How To Discipline An Employee in the Workplace

Holding a discipline session with an employee is one of the least pleasurable parts of being a supervisor. Nobody enjoys telling someone that they are not performing up to par, and the way that you deliver this discipline will determine your worth as a supervisor. That said, you must learn to deliver effective discipline without compromising the employee’s self esteem while still obtaining the desired results.

The first step to effective discipline is to clearly define the goal. If you just ramble into a discipline session with an employee with no clear goals in mind, you will end up simply making them upset. Know what you are wanting to accomplish before you ever say a word.

Sit down and have a practice session in your mind before you actually sit down with the employee. This is a highly effective way to pinpoint potential problems, such as excuses, policy problems, and wording. Think about what you will say, and how you will say it. Ask yourself what excuses they will give, and how you will respond. Having these things already thought out makes a huge difference when you discipline someone in the workplace.

When you are ready to have your session, sit the employee down in total privacy. Never reprimand an employee in public, or in front of their peers.

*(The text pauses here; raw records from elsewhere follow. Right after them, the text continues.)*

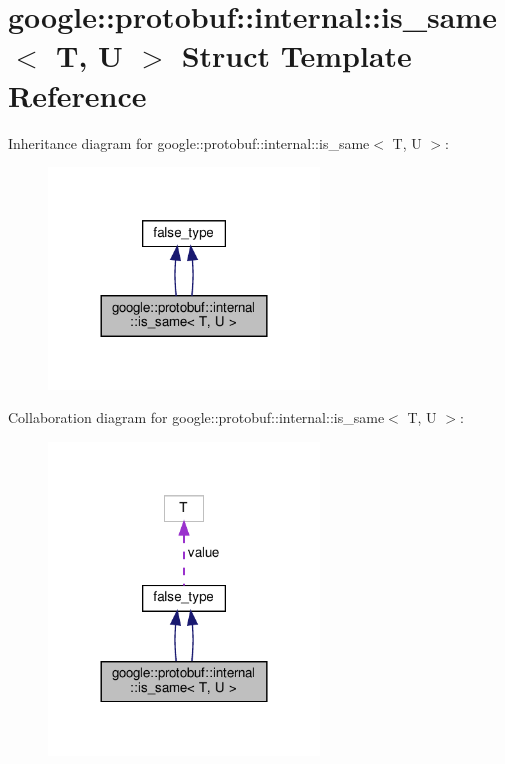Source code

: \hypertarget{structgoogle_1_1protobuf_1_1internal_1_1is__same}{}\section{google\+:\+:protobuf\+:\+:internal\+:\+:is\+\_\+same$<$ T, U $>$ Struct Template Reference}
\label{structgoogle_1_1protobuf_1_1internal_1_1is__same}


Inheritance diagram for google\+:\+:protobuf\+:\+:internal\+:\+:is\+\_\+same$<$ T, U $>$\+:
\nopagebreak
\begin{figure}[H]
\begin{center}
\leavevmode
\includegraphics[width=204pt]{structgoogle_1_1protobuf_1_1internal_1_1is__same__inherit__graph}
\end{center}
\end{figure}


Collaboration diagram for google\+:\+:protobuf\+:\+:internal\+:\+:is\+\_\+same$<$ T, U $>$\+:
\nopagebreak
\begin{figure}[H]
\begin{center}
\leavevmode
\includegraphics[width=204pt]{structgoogle_1_1protobuf_1_1internal_1_1is__same__coll__graph}
\end{center}
\end{figure}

This is demeaning and unnecessary, and much less likely to get the results you are looking for.

Do not ever get into an argument with your employee. State the expectation and why they are falling short. Discuss the modifications to their behavior, and the potential ramifications if they are not adhered to. If the employee responds in a hostile way, or in any way starts to argue, simply explain that you will continue the discussion when they have calmed down. Then walk away.

This does not mean to not listen to your employee. Allow them to discuss the situation with you logically and calmly. Often, a simple misunderstanding can be the root cause of a problem. Keep an open mind, but do not compromise company policy at any time.

When you are finished with the session, have the employee repeat the expectations back to you to ensure compliance and understanding. Make sure that they are clear of the expectations, and the result of not complying with those expectations. Thank them for their time, and leave on a positive upbeat note. Let them know that you value them, and that you are confident that this problem is resolved. This will help them to feel invested in the situation and push them to want to succeed.

Employee discipline is one of the most difficult parts of being a supervisor, but it is also quite rewarding when you see the results. If you are careful to follow these guidelines, you will see a much higher percentage of your employees doing what is needed to succeed.